***** The input *****

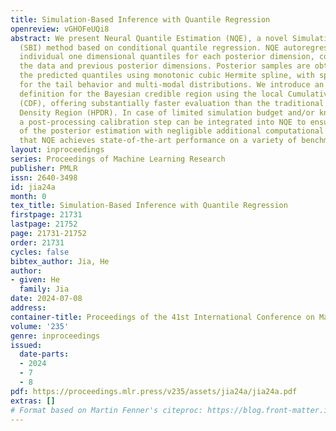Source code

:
 ```yaml
---
title: Simulation-Based Inference with Quantile Regression
openreview: vGHOFeUQi8
abstract: We present Neural Quantile Estimation (NQE), a novel Simulation-Based Inference
  (SBI) method based on conditional quantile regression. NQE autoregressively learns
  individual one dimensional quantiles for each posterior dimension, conditioned on
  the data and previous posterior dimensions. Posterior samples are obtained by interpolating
  the predicted quantiles using monotonic cubic Hermite spline, with specific treatment
  for the tail behavior and multi-modal distributions. We introduce an alternative
  definition for the Bayesian credible region using the local Cumulative Density Function
  (CDF), offering substantially faster evaluation than the traditional Highest Posterior
  Density Region (HPDR). In case of limited simulation budget and/or known model misspecification,
  a post-processing calibration step can be integrated into NQE to ensure the unbiasedness
  of the posterior estimation with negligible additional computational cost. We demonstrate
  that NQE achieves state-of-the-art performance on a variety of benchmark problems.
layout: inproceedings
series: Proceedings of Machine Learning Research
publisher: PMLR
issn: 2640-3498
id: jia24a
month: 0
tex_title: Simulation-Based Inference with Quantile Regression
firstpage: 21731
lastpage: 21752
page: 21731-21752
order: 21731
cycles: false
bibtex_author: Jia, He
author:
- given: He
  family: Jia
date: 2024-07-08
address:
container-title: Proceedings of the 41st International Conference on Machine Learning
volume: '235'
genre: inproceedings
issued:
  date-parts:
  - 2024
  - 7
  - 8
pdf: https://proceedings.mlr.press/v235/assets/jia24a/jia24a.pdf
extras: []
# Format based on Martin Fenner's citeproc: https://blog.front-matter.io/posts/citeproc-yaml-for-bibliographies/
---
```

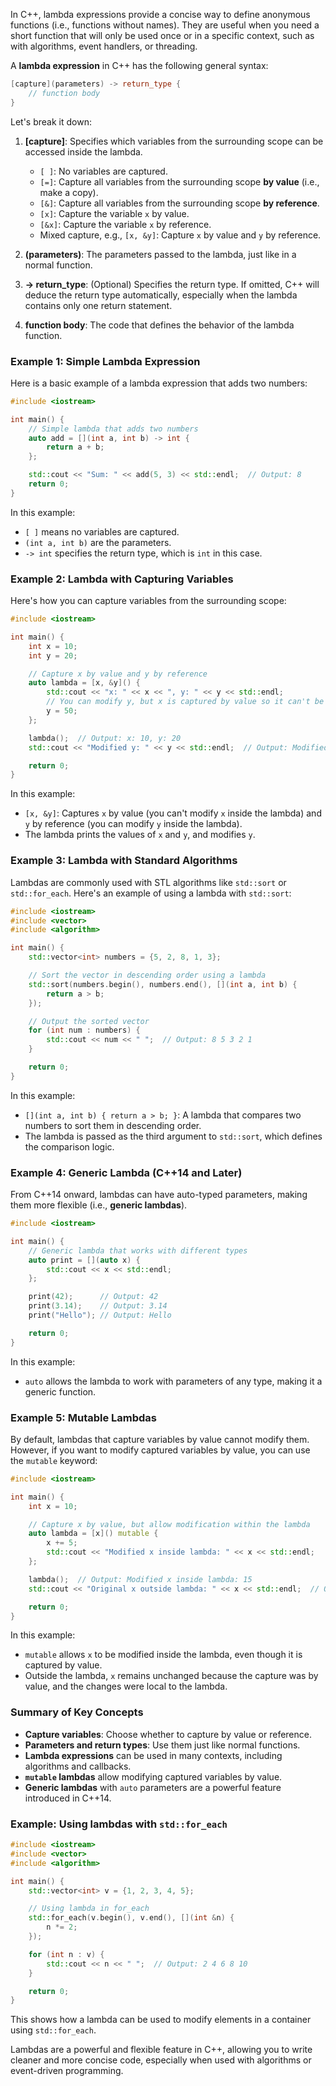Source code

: In C++, lambda expressions provide a concise way to define anonymous functions (i.e., functions without names). They are useful when you need a short function that will only be used once or in a specific context, such as with algorithms, event handlers, or threading.

A **lambda expression** in C++ has the following general syntax:

```cpp
[capture](parameters) -> return_type {
    // function body
}
```

Let's break it down:

1. **[capture]**: Specifies which variables from the surrounding scope can be accessed inside the lambda.
   - `[ ]`: No variables are captured.
   - `[=]`: Capture all variables from the surrounding scope **by value** (i.e., make a copy).
   - `[&]`: Capture all variables from the surrounding scope **by reference**.
   - `[x]`: Capture the variable `x` by value.
   - `[&x]`: Capture the variable `x` by reference.
   - Mixed capture, e.g., `[x, &y]`: Capture `x` by value and `y` by reference.

2. **(parameters)**: The parameters passed to the lambda, just like in a normal function.

3. **-> return_type**: (Optional) Specifies the return type. If omitted, C++ will deduce the return type automatically, especially when the lambda contains only one return statement.

4. **function body**: The code that defines the behavior of the lambda function.

### Example 1: Simple Lambda Expression
Here is a basic example of a lambda expression that adds two numbers:

```cpp
#include <iostream>

int main() {
    // Simple lambda that adds two numbers
    auto add = [](int a, int b) -> int {
        return a + b;
    };

    std::cout << "Sum: " << add(5, 3) << std::endl;  // Output: 8
    return 0;
}
```

In this example:
- `[ ]` means no variables are captured.
- `(int a, int b)` are the parameters.
- `-> int` specifies the return type, which is `int` in this case.

### Example 2: Lambda with Capturing Variables
Here's how you can capture variables from the surrounding scope:

```cpp
#include <iostream>

int main() {
    int x = 10;
    int y = 20;

    // Capture x by value and y by reference
    auto lambda = [x, &y]() {
        std::cout << "x: " << x << ", y: " << y << std::endl;
        // You can modify y, but x is captured by value so it can't be changed
        y = 50;
    };

    lambda();  // Output: x: 10, y: 20
    std::cout << "Modified y: " << y << std::endl;  // Output: Modified y: 50

    return 0;
}
```

In this example:
- `[x, &y]`: Captures `x` by value (you can't modify `x` inside the lambda) and `y` by reference (you can modify `y` inside the lambda).
- The lambda prints the values of `x` and `y`, and modifies `y`.

### Example 3: Lambda with Standard Algorithms
Lambdas are commonly used with STL algorithms like `std::sort` or `std::for_each`. Here's an example of using a lambda with `std::sort`:

```cpp
#include <iostream>
#include <vector>
#include <algorithm>

int main() {
    std::vector<int> numbers = {5, 2, 8, 1, 3};

    // Sort the vector in descending order using a lambda
    std::sort(numbers.begin(), numbers.end(), [](int a, int b) {
        return a > b;
    });

    // Output the sorted vector
    for (int num : numbers) {
        std::cout << num << " ";  // Output: 8 5 3 2 1
    }

    return 0;
}
```

In this example:
- `[](int a, int b) { return a > b; }`: A lambda that compares two numbers to sort them in descending order.
- The lambda is passed as the third argument to `std::sort`, which defines the comparison logic.

### Example 4: Generic Lambda (C++14 and Later)
From C++14 onward, lambdas can have auto-typed parameters, making them more flexible (i.e., **generic lambdas**).

```cpp
#include <iostream>

int main() {
    // Generic lambda that works with different types
    auto print = [](auto x) {
        std::cout << x << std::endl;
    };

    print(42);      // Output: 42
    print(3.14);    // Output: 3.14
    print("Hello"); // Output: Hello

    return 0;
}
```

In this example:
- `auto` allows the lambda to work with parameters of any type, making it a generic function.

### Example 5: Mutable Lambdas
By default, lambdas that capture variables by value cannot modify them. However, if you want to modify captured variables by value, you can use the `mutable` keyword:

```cpp
#include <iostream>

int main() {
    int x = 10;

    // Capture x by value, but allow modification within the lambda
    auto lambda = [x]() mutable {
        x += 5;
        std::cout << "Modified x inside lambda: " << x << std::endl;
    };

    lambda();  // Output: Modified x inside lambda: 15
    std::cout << "Original x outside lambda: " << x << std::endl;  // Output: Original x outside lambda: 10

    return 0;
}
```

In this example:
- `mutable` allows `x` to be modified inside the lambda, even though it is captured by value.
- Outside the lambda, `x` remains unchanged because the capture was by value, and the changes were local to the lambda.

### Summary of Key Concepts
- **Capture variables**: Choose whether to capture by value or reference.
- **Parameters and return types**: Use them just like normal functions.
- **Lambda expressions** can be used in many contexts, including algorithms and callbacks.
- **`mutable` lambdas** allow modifying captured variables by value.
- **Generic lambdas** with `auto` parameters are a powerful feature introduced in C++14.

### Example: Using lambdas with `std::for_each`

```cpp
#include <iostream>
#include <vector>
#include <algorithm>

int main() {
    std::vector<int> v = {1, 2, 3, 4, 5};

    // Using lambda in for_each
    std::for_each(v.begin(), v.end(), [](int &n) {
        n *= 2;
    });

    for (int n : v) {
        std::cout << n << " ";  // Output: 2 4 6 8 10
    }

    return 0;
}
```

This shows how a lambda can be used to modify elements in a container using `std::for_each`.

Lambdas are a powerful and flexible feature in C++, allowing you to write cleaner and more concise code, especially when used with algorithms or event-driven programming.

*****

Brief: Word for word, restate the lines of the data above that fall between the line holding "make a copy)." and the line holding "3. **-> return_type**: (Optional)", inclusive, and no other lines.

Answer box:
   - `[=]`: Capture all variables from the surrounding scope **by value** (i.e., make a copy).
   - `[&]`: Capture all variables from the surrounding scope **by reference**.
   - `[x]`: Capture the variable `x` by value.
   - `[&x]`: Capture the variable `x` by reference.
   - Mixed capture, e.g., `[x, &y]`: Capture `x` by value and `y` by reference.

2. **(parameters)**: The parameters passed to the lambda, just like in a normal function.

3. **-> return_type**: (Optional) Specifies the return type. If omitted, C++ will deduce the return type automatically, especially when the lambda contains only one return statement.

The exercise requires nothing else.